# Find the limit of complex number exponentiation

How do I find the limit of $$Z_n=\left(1+{\frac{a+bi}{n}}\right)^n$$

Should I have real and imaginary parts? Like this $$\lim Z_n = \lim \left(\left(1+{\frac{a}{n}}\right)+{\frac{b}{n}}\right)^n$$ What's the next step then?

• I would use $\operatorname{cis}$ representation for the complex number and then use De Moivre's formula. – Don Thousand Nov 15 '18 at 19:23
• Hint: do you recognize which well-known function is equal to $\lim_{n \to \infty}(1+\frac{x}{n})^n$? – Cuspy Code Nov 15 '18 at 19:27
• To add to @CuspyCode's comment, you can find a proof here. – MSDG Nov 15 '18 at 19:46
• What is your definition of the complex exponential function?
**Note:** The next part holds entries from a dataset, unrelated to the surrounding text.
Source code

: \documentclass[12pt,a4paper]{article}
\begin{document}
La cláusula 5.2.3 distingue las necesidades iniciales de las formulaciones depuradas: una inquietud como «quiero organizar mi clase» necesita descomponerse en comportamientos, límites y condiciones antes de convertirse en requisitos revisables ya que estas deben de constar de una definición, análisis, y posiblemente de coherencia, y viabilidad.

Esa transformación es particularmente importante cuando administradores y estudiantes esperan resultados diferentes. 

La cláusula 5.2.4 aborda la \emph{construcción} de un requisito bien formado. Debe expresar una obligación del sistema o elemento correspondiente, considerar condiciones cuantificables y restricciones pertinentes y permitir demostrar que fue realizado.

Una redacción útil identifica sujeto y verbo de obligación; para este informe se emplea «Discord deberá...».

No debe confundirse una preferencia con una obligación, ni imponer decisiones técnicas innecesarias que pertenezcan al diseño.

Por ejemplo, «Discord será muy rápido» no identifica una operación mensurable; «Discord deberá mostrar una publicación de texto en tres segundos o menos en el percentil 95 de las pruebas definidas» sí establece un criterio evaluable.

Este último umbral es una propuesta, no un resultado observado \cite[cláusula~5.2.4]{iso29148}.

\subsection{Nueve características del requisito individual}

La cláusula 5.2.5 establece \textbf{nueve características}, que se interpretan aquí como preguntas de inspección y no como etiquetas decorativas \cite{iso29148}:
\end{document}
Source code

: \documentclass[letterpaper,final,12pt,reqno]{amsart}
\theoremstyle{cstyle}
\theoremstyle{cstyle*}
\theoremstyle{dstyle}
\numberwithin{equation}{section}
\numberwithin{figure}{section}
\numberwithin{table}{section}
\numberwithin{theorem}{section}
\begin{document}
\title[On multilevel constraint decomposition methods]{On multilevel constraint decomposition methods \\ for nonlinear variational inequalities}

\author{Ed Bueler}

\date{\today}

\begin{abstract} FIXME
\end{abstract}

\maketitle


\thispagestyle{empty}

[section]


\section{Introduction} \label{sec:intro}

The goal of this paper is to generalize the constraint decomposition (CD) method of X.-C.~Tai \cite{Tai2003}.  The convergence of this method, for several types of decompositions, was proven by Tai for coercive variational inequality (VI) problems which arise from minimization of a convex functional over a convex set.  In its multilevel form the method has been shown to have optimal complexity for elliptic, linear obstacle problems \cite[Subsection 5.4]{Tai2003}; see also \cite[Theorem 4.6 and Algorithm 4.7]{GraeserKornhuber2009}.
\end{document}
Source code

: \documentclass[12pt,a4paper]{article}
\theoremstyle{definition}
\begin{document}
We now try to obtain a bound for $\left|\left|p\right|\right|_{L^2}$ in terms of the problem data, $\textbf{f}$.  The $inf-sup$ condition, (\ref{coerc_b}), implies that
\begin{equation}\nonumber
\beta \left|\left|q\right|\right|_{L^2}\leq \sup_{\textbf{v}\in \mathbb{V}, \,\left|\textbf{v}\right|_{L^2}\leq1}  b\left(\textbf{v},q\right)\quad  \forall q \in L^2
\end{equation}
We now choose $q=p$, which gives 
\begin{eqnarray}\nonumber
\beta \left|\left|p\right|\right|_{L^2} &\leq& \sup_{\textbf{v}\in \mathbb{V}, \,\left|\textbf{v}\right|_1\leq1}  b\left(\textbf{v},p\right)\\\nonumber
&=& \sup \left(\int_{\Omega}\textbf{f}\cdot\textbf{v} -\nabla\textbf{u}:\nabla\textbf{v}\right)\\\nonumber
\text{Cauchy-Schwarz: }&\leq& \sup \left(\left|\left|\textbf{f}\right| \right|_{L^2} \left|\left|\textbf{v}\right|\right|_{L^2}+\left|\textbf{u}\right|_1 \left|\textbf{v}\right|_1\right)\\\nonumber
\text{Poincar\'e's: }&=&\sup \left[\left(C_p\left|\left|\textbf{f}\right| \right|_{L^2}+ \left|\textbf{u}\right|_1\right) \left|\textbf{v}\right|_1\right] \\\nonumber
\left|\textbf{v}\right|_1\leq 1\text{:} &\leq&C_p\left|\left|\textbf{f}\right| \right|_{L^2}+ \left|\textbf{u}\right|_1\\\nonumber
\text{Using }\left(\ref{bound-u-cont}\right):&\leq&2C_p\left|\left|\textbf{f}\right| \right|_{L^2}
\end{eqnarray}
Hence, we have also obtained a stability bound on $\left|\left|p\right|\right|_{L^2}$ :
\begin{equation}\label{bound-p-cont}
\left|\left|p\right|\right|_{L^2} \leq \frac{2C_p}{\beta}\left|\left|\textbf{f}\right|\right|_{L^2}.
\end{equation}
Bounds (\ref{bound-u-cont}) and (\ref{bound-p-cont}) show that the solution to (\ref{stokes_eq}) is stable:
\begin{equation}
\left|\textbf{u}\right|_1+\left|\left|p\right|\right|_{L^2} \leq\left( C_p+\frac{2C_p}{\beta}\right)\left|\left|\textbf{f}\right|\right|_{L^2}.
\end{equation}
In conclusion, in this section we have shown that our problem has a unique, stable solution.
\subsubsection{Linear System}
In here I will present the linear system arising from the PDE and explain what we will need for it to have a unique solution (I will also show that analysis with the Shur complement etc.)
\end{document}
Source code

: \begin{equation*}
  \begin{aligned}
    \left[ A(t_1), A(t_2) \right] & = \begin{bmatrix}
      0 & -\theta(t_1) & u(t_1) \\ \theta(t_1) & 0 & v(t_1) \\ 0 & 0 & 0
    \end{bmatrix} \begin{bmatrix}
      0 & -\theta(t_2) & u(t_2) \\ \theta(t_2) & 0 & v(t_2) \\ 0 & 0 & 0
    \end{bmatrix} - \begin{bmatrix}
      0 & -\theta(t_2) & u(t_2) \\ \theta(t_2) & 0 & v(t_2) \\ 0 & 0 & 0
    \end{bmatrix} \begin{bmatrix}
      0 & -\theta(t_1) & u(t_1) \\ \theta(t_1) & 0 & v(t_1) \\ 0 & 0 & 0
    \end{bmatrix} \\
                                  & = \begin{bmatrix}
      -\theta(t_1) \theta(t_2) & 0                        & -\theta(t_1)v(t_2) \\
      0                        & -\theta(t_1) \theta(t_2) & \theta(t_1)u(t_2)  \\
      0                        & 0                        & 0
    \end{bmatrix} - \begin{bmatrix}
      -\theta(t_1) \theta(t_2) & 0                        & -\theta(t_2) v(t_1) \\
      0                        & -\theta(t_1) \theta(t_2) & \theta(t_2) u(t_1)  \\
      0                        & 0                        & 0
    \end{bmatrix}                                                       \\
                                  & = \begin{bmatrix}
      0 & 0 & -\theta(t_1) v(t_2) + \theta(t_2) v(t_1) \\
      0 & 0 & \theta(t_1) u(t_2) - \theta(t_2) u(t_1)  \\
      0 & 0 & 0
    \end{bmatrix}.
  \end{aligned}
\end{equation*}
Let's start with that. – Mark Viola Nov 15 '18 at 20:18

In case you know the following limit $$\lim_{n\to\infty} \left(1+\frac{x}{n}\right)^n=e^x,\forall x\in\mathbb {R}$$ then it can be shown without much effort that $$Z_n\to e^a(\cos b+i\sin b)$$.

Let's then assume that

For all real $$x$$ the limit $$\lim_{n\to \infty} \left(1+\frac{x}{n}\right) ^n$$ exists and is positive and thus defines a function, say $$f$$ from $$\mathbb {R}$$ to $$\mathbb {R} ^{+}$$ and thus the above limit may be denoted by $$f(x)$$.

Another key fact to be used is the lemma of Thomas Andrews :

Lemma: If $$\{a_n\}$$ is a sequence of real or complex terms such that $$n(a_n-1)\to 0$$ then $$a_n^n\to 1$$.

Using this we prove that if $$z, w$$ are complex then $$\lim_{n\to\infty} \left(1+\frac{z+w}{n}\right)^n= \lim_{n\to\infty} \left(1+\frac{z}{n}\right)^n\cdot \lim_{n\to\infty} \left(1+\frac{w}{n}\right)^n\tag{ 1}$$ provided both the limits on right side exist and are non-zero.

Consider the sequence $$a_n=\dfrac{1+\dfrac{z+w}{n}} {\left(1+\dfrac{z}{n}\right)\left(1+\dfrac{w}{n}\right)}$$ It can be proved easily that $$n(a_n-1)\to 0$$ and therefore by the lemma stated above $$a_n^n\to 1$$ which proves equation $$1$$.

Next consider the sequence $$b_n=\dfrac{1+\dfrac{ib}{n}}{\cos(b/n)+i\sin(b/n)},b\in\mathbb {R}$$ and again it can be easily proved that $$n(b_n-1)\to 0$$ so that $$b_n^n\to 1$$. It follows that $$\lim_{n\to\infty} \left(1+\frac{ib}{n}\right)^n=\cos b+i\sin b,\forall b\in\mathbb {R} \tag{2}$$ Also note that the above limit is non-zero. By assumption $$(1+(a/n))^n\to f(a)$$ for all real $$a$$ and $$f(a) >0$$. Using formula $$(1)$$ with $$z=a, w=ib$$ it follows that $$Z_n\to f(a) (\cos b+i\sin b)$$